What I would actually buy if I were starting again
One pair of well-fitted recovery socks in the ₹1,500 to ₹2,500 range. Use them after long runs and races and on flights post-event. Skip the compression sleeves, which the literature treats similarly but which most runners do not wear long enough to extract benefit from. Skip the during-run compression unless you have a specific calf strain history. The during-run evidence is thinner than the after-run evidence.
The other things that actually help recovery
I want to be honest about where socks sit in the recovery hierarchy. Sleep matters more. Nutrition matters more. Light walking the day after a long run matters more. Adequate protein and carbohydrate intake within an hour of finishing a long run matters more. The socks are a small last layer on top of those things.
A runner who skips sleep, eats poorly, and wears ₹3,500 compression socks is recovering badly. A runner who sleeps nine hours, eats well, walks the next day, and wears no socks at all is recovering well. The hierarchy is real.
For the rest of the recovery framework, the Running Lab covers the structural pieces. The exercises library is where the mobility and prehab work sits. If you have pain that has crossed from soreness into something else, the injuries reference covers the distinction.
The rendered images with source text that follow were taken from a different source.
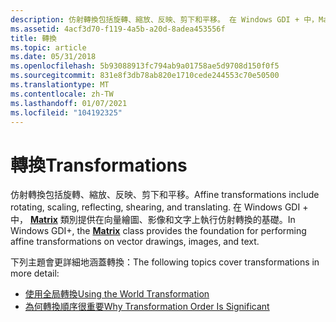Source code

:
 ```yaml
---
description: 仿射轉換包括旋轉、縮放、反映、剪下和平移。 在 Windows GDI + 中，Matrix 類別提供在向量繪圖、影像和文字上執行仿射轉換的基礎。
ms.assetid: 4acf3d70-f119-4a5b-a20d-8adea453556f
title: 轉換
ms.topic: article
ms.date: 05/31/2018
ms.openlocfilehash: 5b93088913fc794ab9a01758ae5d9708d150f0f5
ms.sourcegitcommit: 831e8f3db78ab820e1710cede244553c70e50500
ms.translationtype: MT
ms.contentlocale: zh-TW
ms.lasthandoff: 01/07/2021
ms.locfileid: "104192325"
---
```

# <a name="transformations"></a><span data-ttu-id="f3306-104">轉換</span><span class="sxs-lookup"><span data-stu-id="f3306-104">Transformations</span></span>

<span data-ttu-id="f3306-105">仿射轉換包括旋轉、縮放、反映、剪下和平移。</span><span class="sxs-lookup"><span data-stu-id="f3306-105">Affine transformations include rotating, scaling, reflecting, shearing, and translating.</span></span> <span data-ttu-id="f3306-106">在 Windows GDI + 中， [**Matrix**](/windows/desktop/api/gdiplusmatrix/nl-gdiplusmatrix-matrix) 類別提供在向量繪圖、影像和文字上執行仿射轉換的基礎。</span><span class="sxs-lookup"><span data-stu-id="f3306-106">In Windows GDI+, the [**Matrix**](/windows/desktop/api/gdiplusmatrix/nl-gdiplusmatrix-matrix) class provides the foundation for performing affine transformations on vector drawings, images, and text.</span></span>

<span data-ttu-id="f3306-107">下列主題會更詳細地涵蓋轉換：</span><span class="sxs-lookup"><span data-stu-id="f3306-107">The following topics cover transformations in more detail:</span></span>

-   [<span data-ttu-id="f3306-108">使用全局轉換</span><span class="sxs-lookup"><span data-stu-id="f3306-108">Using the World Transformation</span></span>](-gdiplus-using-the-world-transformation-use.md)
-   [<span data-ttu-id="f3306-109">為何轉換順序很重要</span><span class="sxs-lookup"><span data-stu-id="f3306-109">Why Transformation Order Is Significant</span></span>](-gdiplus-why-transformation-order-is-significant-use.md)

 

 




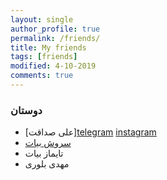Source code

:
 ```yaml
---
layout: single
author_profile: true
permalink: /friends/
title: My friends 
tags: [friends]
modified: 4-10-2019
comments: true
---
```


### دوستان
* [علی صداقت][telegram](http://t.me/aliesca2006) 
[instagram](http://instagram.com/aliesca2006)
* [سروش بیات](http://t.me/soroushbayat)
* تایماز بیات
* مهدی بلوری



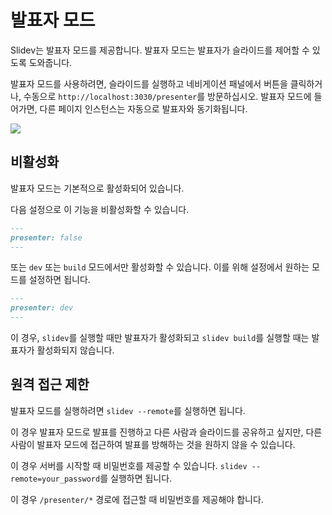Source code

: # 발표자 모드

Slidev는 발표자 모드를 제공합니다. 발표자 모드는 발표자가 슬라이드를 제어할 수 있도록 도와줍니다.

발표자 모드를 사용하려면, 슬라이드를 실행하고 네비게이션 패널에서 <carbon-user-speaker class="inline-icon-btn"/> 버튼을 클릭하거나, 수동으로 `http://localhost:3030/presenter`를 방문하십시오. 발표자 모드에 들어가면, 다른 페이지 인스턴스는 자동으로 발표자와 동기화됩니다.

![](/screenshots/presenter-mode.png)

## 비활성화

발표자 모드는 기본적으로 활성화되어 있습니다.

다음 설정으로 이 기능을 비활성화할 수 있습니다.

```md
---
presenter: false
---
```

또는 `dev` 또는 `build` 모드에서만 활성화할 수 있습니다. 이를 위해 설정에서 원하는 모드를 설정하면 됩니다.
```md
---
presenter: dev
---
```
이 경우, `slidev`를 실행할 때만 발표자가 활성화되고 `slidev build`를 실행할 때는 발표자가 활성화되지 않습니다.

## 원격 접근 제한

발표자 모드를 실행하려면 `slidev --remote`를 실행하면 됩니다.

이 경우 발표자 모드로 발표를 진행하고 다른 사람과 슬라이드를 공유하고 싶지만, 다른 사람이 발표자 모드에 접근하여 발표를 방해하는 것을 원하지 않을 수 있습니다.

이 경우 서버를 시작할 때 비밀번호를 제공할 수 있습니다. `slidev --remote=your_password`를 실행하면 됩니다.

이 경우 `/presenter/*` 경로에 접근할 때 비밀번호를 제공해야 합니다.

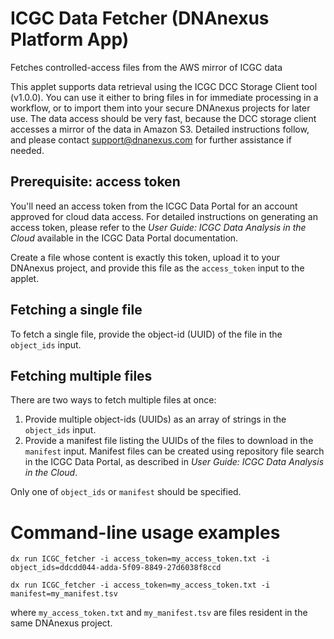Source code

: <!-- dx-header -->
# ICGC Data Fetcher (DNAnexus Platform App)

Fetches controlled-access files from the AWS mirror of ICGC data
<!-- /dx-header -->

This applet supports data retrieval using the ICGC DCC Storage Client tool (v1.0.0). You can use it either to bring files in for immediate processing in a workflow, or to import them into your secure DNAnexus projects for later use. The data access should be very fast, because the DCC storage client accesses a mirror of the data in Amazon S3. Detailed instructions follow, and please contact support@dnanexus.com for further assistance if needed.

## Prerequisite: access token

You'll need an access token from the ICGC Data Portal for an account approved for cloud data access. For detailed instructions on generating an access token, please refer to the *User Guide: ICGC Data Analysis in the Cloud* available in the ICGC Data Portal documentation.

Create a file whose content is exactly this token, upload it to your DNAnexus project, and provide this file as the `access_token` input to the applet.

## Fetching a single file

To fetch a single file, provide the object-id (UUID) of the file in the `object_ids` input.

## Fetching multiple files

There are two ways to fetch multiple files at once:

1. Provide multiple object-ids (UUIDs) as an array of strings in the `object_ids` input.
2. Provide a manifest file listing the UUIDs of the files to download in the `manifest` input. Manifest files can be created using repository file search in the ICGC Data Portal, as described in *User Guide: ICGC Data Analysis in the Cloud*.

Only one of `object_ids` or `manifest` should be specified.

# Command-line usage examples

```
dx run ICGC_fetcher -i access_token=my_access_token.txt -i object_ids=ddcdd044-adda-5f09-8849-27d6038f8ccd
```

```
dx run ICGC_fetcher -i access_token=my_access_token.txt -i manifest=my_manifest.tsv
```

where `my_access_token.txt` and `my_manifest.tsv` are files resident in the same DNAnexus project.
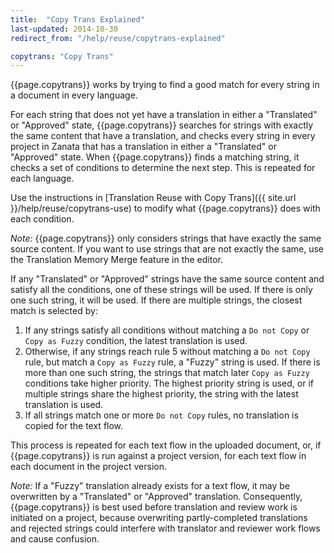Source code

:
 ```yaml
---
title:  "Copy Trans Explained"
last-updated: 2014-10-30
redirect_from: "/help/reuse/copytrans-explained"

copytrans: "Copy Trans"
---
```


{{page.copytrans}} works by trying to find a good match for every string in a document in every language.

For each string that does not yet have a translation in either a "Translated" or "Approved" state, {{page.copytrans}} searches for strings with exactly the same content that have a translation, and checks every string in every project in Zanata that has a translation in either a "Translated" or "Approved" state. When {{page.copytrans}} finds a matching string,  it checks a set of conditions to determine the next step. This is repeated for each language.

Use the instructions in [Translation Reuse with Copy Trans]({{ site.url }}/help/reuse/copytrans-use) to modify what {{page.copytrans}} does with each condition.

*Note:* {{page.copytrans}} only considers strings that have exactly the same source content. If you want to use strings that are not exactly the same, use the Translation Memory Merge feature in the editor.

If any "Translated" or "Approved" strings have the same source content and satisfy all the conditions, one of these strings will be used. If there is only one such string, it will be used. If there are multiple strings, the closest match is selected by:

 1. If any strings satisfy all conditions without matching a `Do not Copy` or `Copy as Fuzzy` condition, the latest translation is used.
 1. Otherwise, if any strings reach rule 5 without matching a `Do not Copy` rule, but match a `Copy as Fuzzy` rule, a "Fuzzy" string is used. If there is more than one such string, the strings that match later `Copy as Fuzzy` conditions take higher priority. The highest priority string is used, or if multiple strings share the highest priority, the string with the latest translation is used.
 1. If all strings match one or more `Do not Copy` rules, no translation is copied for the text flow.

This process is repeated for each text flow in the uploaded document, or, if {{page.copytrans}} is run against a project version, for each text flow in each document in the project version.

*Note:* If a "Fuzzy" translation already exists for a text flow, it may be overwritten by a "Translated" or "Approved" translation. Consequently, {{page.copytrans}} is best used before translation and review work is initiated on a project, because overwriting partly-completed translations and rejected strings could interfere with translator and reviewer work flows and cause confusion.
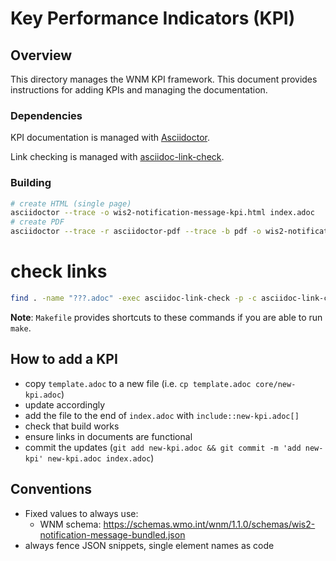 # Key Performance Indicators (KPI)

## Overview

This directory manages the WNM KPI framework.  This document provides
instructions for adding KPIs and managing the documentation.

### Dependencies

KPI documentation is managed with [Asciidoctor](https://asciidoctor.org).

Link checking is managed with [asciidoc-link-check](https://www.npmjs.com/package/asciidoc-link-check).

### Building

```bash
# create HTML (single page)
asciidoctor --trace -o wis2-notification-message-kpi.html index.adoc
# create PDF
asciidoctor --trace -r asciidoctor-pdf --trace -b pdf -o wis2-notification-message-kpi.pdf index.adoc
```

# check links
```bash
find . -name "???.adoc" -exec asciidoc-link-check -p -c asciidoc-link-check-config.json {} \;
```

**Note**: `Makefile` provides shortcuts to these commands if you are able to run `make`.

## How to add a KPI

- copy `template.adoc` to a new file (i.e. `cp template.adoc core/new-kpi.adoc`)
- update accordingly
- add the file to the end of `index.adoc` with `include::new-kpi.adoc[]`
- check that build works
- ensure links in documents are functional
- commit the updates (`git add new-kpi.adoc && git commit -m 'add new-kpi' new-kpi.adoc index.adoc`)

## Conventions

- Fixed values to always use:
  - WNM schema: https://schemas.wmo.int/wnm/1.1.0/schemas/wis2-notification-message-bundled.json
- always fence JSON snippets, single element names as code
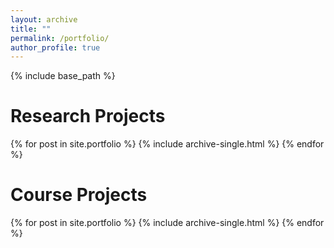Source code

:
 ```yaml
---
layout: archive
title: ""
permalink: /portfolio/
author_profile: true
---
```


{% include base_path %}

**Research Projects**
======

{% for post in site.portfolio %}
  {% include archive-single.html %}
{% endfor %}

**Course Projects**
====
{% for post in site.portfolio %}
  {% include archive-single.html %}
{% endfor %}

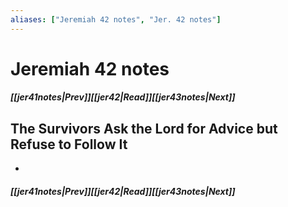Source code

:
 ```yaml
---
aliases: ["Jeremiah 42 notes", "Jer. 42 notes"]
---
```

# Jeremiah 42 notes
##### <span class=arrow-left></span>[[jer41notes|Prev]]<span class=navigation-separator></span>[[jer42|Read]]<span class=navigation-separator></span>[[jer43notes|Next]]<span class=arrow-right></span>
## The Survivors Ask the Lord for Advice but Refuse to Follow It
- 
##### <span class=arrow-left></span>[[jer41notes|Prev]]<span class=navigation-separator></span>[[jer42|Read]]<span class=navigation-separator></span>[[jer43notes|Next]]<span class=arrow-right></span>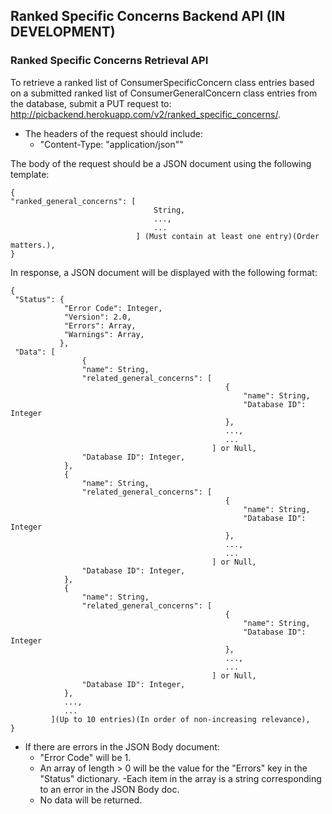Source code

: ## Ranked Specific Concerns Backend API (IN DEVELOPMENT)

### Ranked Specific Concerns Retrieval API
To retrieve a ranked list of ConsumerSpecificConcern class entries based on a submitted ranked list of
ConsumerGeneralConcern class entries from the database, submit a PUT request to: http://picbackend.herokuapp.com/v2/ranked_specific_concerns/.

- The headers of the request should include: 
    - "Content-Type: "application/json""
    
The body of the request should be a JSON document using the following template:

```
{
"ranked_general_concerns": [
                                String,
                                ...,
                                ...
                            ] (Must contain at least one entry)(Order matters.),
}
```

In response, a JSON document will be displayed with the following format:
```
{
 "Status": {
            "Error Code": Integer,
            "Version": 2.0,
            "Errors": Array,
            "Warnings": Array,
           },
 "Data": [
                {
                "name": String,
                "related_general_concerns": [
                                                {
                                                    "name": String,
                                                    "Database ID": Integer
                                                },
                                                ...,
                                                ...
                                             ] or Null,
                "Database ID": Integer,
            },
            {
                "name": String,
                "related_general_concerns": [
                                                {
                                                    "name": String,
                                                    "Database ID": Integer
                                                },
                                                ...,
                                                ...
                                             ] or Null,
                "Database ID": Integer,
            },
            {
                "name": String,
                "related_general_concerns": [
                                                {
                                                    "name": String,
                                                    "Database ID": Integer
                                                },
                                                ...,
                                                ...
                                             ] or Null,
                "Database ID": Integer,
            },
            ...,
            ...
         ](Up to 10 entries)(In order of non-increasing relevance),
}
```

    
- If there are errors in the JSON Body document:
    - "Error Code" will be 1.
    - An array of length > 0 will be the value for the "Errors" key in the "Status" dictionary.
        -Each item in the array is a string corresponding to an error in the JSON Body doc.
    - No data will be returned.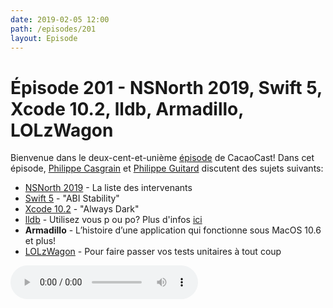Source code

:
 ```yaml
---
date: 2019-02-05 12:00
path: /episodes/201
layout: Episode
---
```

# Épisode 201 - NSNorth 2019, Swift 5, Xcode 10.2, lldb, Armadillo, LOLzWagon
<p>Bienvenue dans le deux-cent-et-uni&egrave;me&nbsp;<a href="https://archive.org/download/cacaocast/cacaocast_201.mp3" title="CacaoCast Episode 200">&eacute;pisode</a>&nbsp;de CacaoCast! Dans cet &eacute;pisode,&nbsp;<a href="http://www.twitter.com/philippec" title="Philippe Casgrain sur Twitter">Philippe Casgrain</a>&nbsp;et&nbsp;<a href="http://www.twitter.com/philippeguitard" title="Philippe Guitard sur Twitter">Philippe Guitard</a>&nbsp;discutent des sujets suivants:</span></p>
<ul>
<li><a href="https://nsnorth.ca/speakers" title="NSNorth 2019">NSNorth 2019</a> - La liste des intervenants</li>
<li><a href="https://twitter.com/tkremenek/status/1088599126193758208" title="Swift 5">Swift 5</a> - "ABI Stability"</li>
<li><a href="https://twitter.com/bzamayo/status/1088766602814869504" title="Xcode 10.2">Xcode 10.2</a> - "Always Dark"</li>
<li><a href="https://twitter.com/dmartincy/status/1088779271701696512" title="lldb">lldb</a> - Utilisez vous p ou po? Plus d'infos <a href="https://kastiglione.github.io/lldb/2019/01/26/unified-lldb-print-command.html" title="Plus d'info">ici</a></li>
<li><b>Armadillo</b> - L’histoire d’une application qui fonctionne sous MacOS 10.6 et plus!</li>
<li><a href="https://github.com/DerekSelander/LOLzwagon" title="LOLzWagon">LOLzWagon</a> - Pour faire passer vos tests unitaires à tout coup</li>
</ul>
<p><audio controls><source src="https://archive.org/download/cacaocast/cacaocast_201.mp3" type="audio/mpeg"><source src="https://archive.org/download/cacaocast/cacaocast_201.mp3" type="audio/mp4">Votre navigateur ne supporte pas l'élément audio / Your browser does not support the audio element.</audio></p>
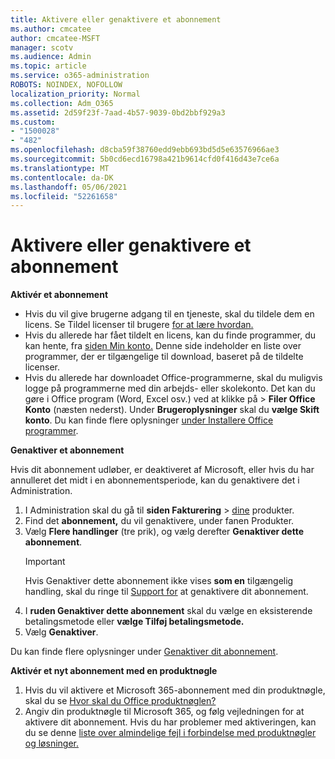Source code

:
 ```yaml
---
title: Aktivere eller genaktivere et abonnement
ms.author: cmcatee
author: cmcatee-MSFT
manager: scotv
ms.audience: Admin
ms.topic: article
ms.service: o365-administration
ROBOTS: NOINDEX, NOFOLLOW
localization_priority: Normal
ms.collection: Adm_O365
ms.assetid: 2d59f23f-7aad-4b57-9039-0bd2bbf929a3
ms.custom:
- "1500028"
- "482"
ms.openlocfilehash: d8cba59f38760edd9ebb693bd5d5e63576966ae3
ms.sourcegitcommit: 5b0cd6ecd16798a421b9614cfd0f416d43e7ce6a
ms.translationtype: MT
ms.contentlocale: da-DK
ms.lasthandoff: 05/06/2021
ms.locfileid: "52261658"
---
```

# <a name="activate-or-reactivate-a-subscription"></a>Aktivere eller genaktivere et abonnement

**Aktivér et abonnement**

- Hvis du vil give brugerne adgang til en tjeneste, skal du tildele dem en licens. Se Tildel licenser til brugere [for at lære hvordan.](https://docs.microsoft.com/microsoft-365/admin/manage/assign-licenses-to-users)
- Hvis du allerede har fået tildelt en licens, kan du finde programmer, du kan hente, fra [siden Min konto.](https://portal.office.com/account/#installs) Denne side indeholder en liste over programmer, der er tilgængelige til download, baseret på de tildelte licenser.
- Hvis du allerede har downloadet Office-programmerne, skal du muligvis logge på programmerne med din arbejds- eller skolekonto. Det kan du gøre i Office program (Word, Excel osv.) ved at klikke på  >  **Filer Office Konto** (næsten nederst). Under **Brugeroplysninger** skal du **vælge Skift konto**. Du kan finde flere oplysninger [under Installere Office programmer](https://docs.microsoft.com/microsoft-365/admin/setup/install-applications).

**Genaktiver et abonnement**

Hvis dit abonnement udløber, er deaktiveret af Microsoft, eller hvis du har annulleret det midt i en abonnementsperiode, kan du genaktivere det i Administration.
  
1. I Administration skal du gå til **siden Fakturering**  >  [dine](https://go.microsoft.com/fwlink/p/?linkid=842054) produkter.
2. Find det **abonnement,** du vil genaktivere, under fanen Produkter.
3. Vælg **Flere handlinger** (tre prik), og vælg derefter **Genaktiver dette abonnement**.
    > [!IMPORTANT]
    > Hvis Genaktiver dette abonnement ikke vises **som en** tilgængelig handling, skal du ringe til [Support for](/microsoft-365/admin/contact-support-for-business-products) at genaktivere dit abonnement.
4. I **ruden Genaktiver dette abonnement** skal du vælge en eksisterende betalingsmetode eller **vælge Tilføj betalingsmetode.**
5. Vælg **Genaktiver**.

Du kan finde flere oplysninger under [Genaktiver dit abonnement](https://docs.microsoft.com/microsoft-365/commerce/subscriptions/reactivate-your-subscription).

**Aktivér et nyt abonnement med en produktnøgle**

1. Hvis du vil aktivere et Microsoft 365-abonnement med din produktnøgle, skal du se [Hvor skal du Office produktnøglen?](https://support.office.com/article/where-to-enter-your-office-product-key-0a82e5ae-739e-4b92-a6f4-2ec780c185db)
2. Angiv din produktnøgle til Microsoft 365, og følg vejledningen for at aktivere dit abonnement. Hvis du har problemer med aktiveringen, kan du se denne [liste over almindelige fejl i forbindelse med produktnøgler og løsninger.](https://docs.microsoft.com/microsoft-365/commerce/product-key-errors-and-solutions)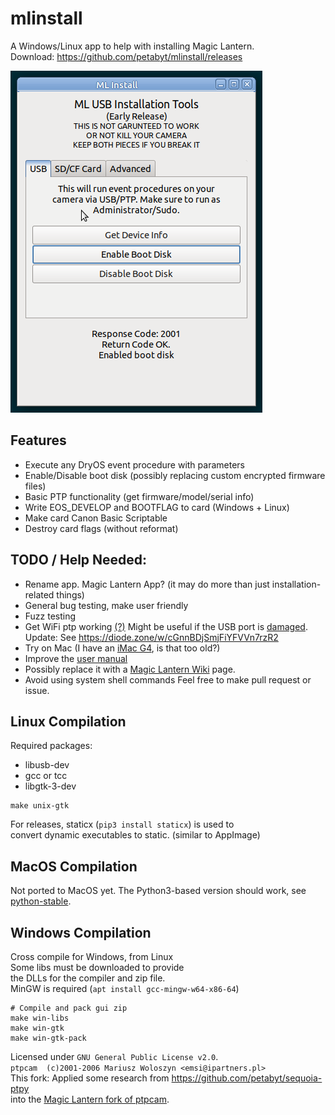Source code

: # mlinstall
A Windows/Linux app to help with installing Magic Lantern.  
Download: https://github.com/petabyt/mlinstall/releases  

![screenshot](assets/screenshot.png)

## Features
- Execute any DryOS event procedure with parameters
- Enable/Disable boot disk (possibly replacing custom encrypted firmware files)
- Basic PTP functionality (get firmware/model/serial info)
- Write EOS_DEVELOP and BOOTFLAG to card (Windows + Linux)
- Make card Canon Basic Scriptable
- Destroy card flags (without reformat)

## TODO / Help Needed:
 - Rename app. Magic Lantern App? (it may do more than just installation-related things)
 - General bug testing, make user friendly
 - Fuzz testing
 - Get WiFi ptp working [(?)](https://github.com/Parrot-Developers/sequoia-ptpy/issues/18)
Might be useful if the USB port is [damaged](https://www.cloudynights.com/topic/497224-any-experiences-on-repairing-usb-port-on-canon-dslr/).  
Update: See https://diode.zone/w/cGnnBDjSmjFiYFVVn7rzR2
 - Try on Mac (I have an [iMac G4](https://en.wikipedia.org/wiki/IMac_G4), is that too old?)
 - Improve the [user manual](MANUAL.md)
 - Possibly replace it with a [Magic Lantern Wiki](https://wiki.magiclantern.fm/start) page.
 - Avoid using system shell commands
Feel free to make pull request or issue.  

## Linux Compilation
Required packages:  
- libusb-dev
- gcc or tcc
- libgtk-3-dev
```
make unix-gtk
```

For releases, staticx (`pip3 install staticx`) is used to  
convert dynamic executables to static. (similar to AppImage)  

## MacOS Compilation
Not ported to MacOS yet. The Python3-based version should work, see [python-stable](https://github.com/petabyt/mlinstall/tree/python-stable).  

## Windows Compilation
Cross compile for Windows, from Linux  
Some libs must be downloaded to provide  
the DLLs for the compiler and zip file.  
MinGW is required (`apt install gcc-mingw-w64-x86-64`)  

```
# Compile and pack gui zip
make win-libs
make win-gtk
make win-gtk-pack
```

Licensed under `GNU General Public License v2.0`.  
`ptpcam  (c)2001-2006 Mariusz Woloszyn <emsi@ipartners.pl>`  
This fork: Applied some research from https://github.com/petabyt/sequoia-ptpy  
into the [Magic Lantern fork of ptpcam](https://github.com/reticulatedpines/magiclantern_simplified/tree/dev/contrib/ptpcam).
The calculators help with recalibration once you are training again, and the STRIDD plan generator builds a calendar that respects what recovery can and cannot replace.
So, do they work?
Yes — within limits the marketing will not tell you. They make your legs feel better. They probably help a little with the underlying recovery. They are not a substitute for sleep, food and patience. At ₹2,000 a pair, they are a defensible small investment.
I still wear mine on long flights home from marathons. I do not wear them on Tuesday afternoons. That, in three years of marathon training, is what I have learned the socks are actually for.